Da questo esperimento emerse che le persone generalizzano da un tratto eccezionale per formare una visione favorevole dell’intera personalità di una persona, soprattutto quando si hanno poche informazioni sulla persona stessa.
Attenzione però, perché l’effetto alone può influenzare sia il giudizio positivo quanto quello negativo e vale tanto per le persone quanto per gli oggetti e le aziende.
Pensiamo al lancio di un nuovo prodotto.
Quando un brand lancia un nuovo prodotto o servizio, può sfruttare l’effetto alone per trarne beneficio. Se il brand è percepito positivamente dal suo pubblico, i consumatori tenderanno a estendere l’associazione positiva al nuovo prodotto lanciato.

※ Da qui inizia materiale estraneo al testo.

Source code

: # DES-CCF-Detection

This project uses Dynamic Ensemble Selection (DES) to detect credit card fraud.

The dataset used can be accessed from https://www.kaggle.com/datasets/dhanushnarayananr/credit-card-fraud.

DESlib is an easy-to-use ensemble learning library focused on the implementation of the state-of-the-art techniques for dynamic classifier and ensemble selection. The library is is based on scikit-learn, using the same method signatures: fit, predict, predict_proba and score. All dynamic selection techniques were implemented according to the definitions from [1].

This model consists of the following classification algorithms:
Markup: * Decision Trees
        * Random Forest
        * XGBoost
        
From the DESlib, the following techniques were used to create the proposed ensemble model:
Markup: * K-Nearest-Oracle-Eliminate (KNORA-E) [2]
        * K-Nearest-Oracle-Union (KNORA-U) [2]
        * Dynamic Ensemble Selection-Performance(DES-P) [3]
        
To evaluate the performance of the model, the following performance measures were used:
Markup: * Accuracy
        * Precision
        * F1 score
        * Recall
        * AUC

L’effetto si ottiene ugualmente quando le caratteristiche di una persona vengono trasferite al prodotto.
Pensiamo, ad esempio alle pubblicità di prodotti relativi alla salute o all’alimentazione nelle quali si usano attori con particolari caratteristiche fisiche. Head & Shoulders e Federica Pellegrini ti dicono nulla?
Come sempre, per difendersi dai Bias è necessario disattivare il pilota automatico e riflettere su cosa ci sta accadendo, consapevoli del fatto che tutto ciò costa molta energia e molto stress.
Essere consapevoli dei bias cognitivi è fondamentale, soprattutto quando si prendono decisioni strategiche legate alla comunicazione o al marketing. In questo senso, confrontarsi con un Marketing Coach può essere utile non tanto per ottenere una risposta pronta, ma per esplorare insieme le percezioni, i meccanismi automatici e i ragionamenti che spesso influenzano scelte importanti senza che ce ne accorgiamo.
Allenarsi a distinguere i dati reali dai riflessi del nostro giudizio è il primo passo per costruire un marketing più efficace… e più consapevole.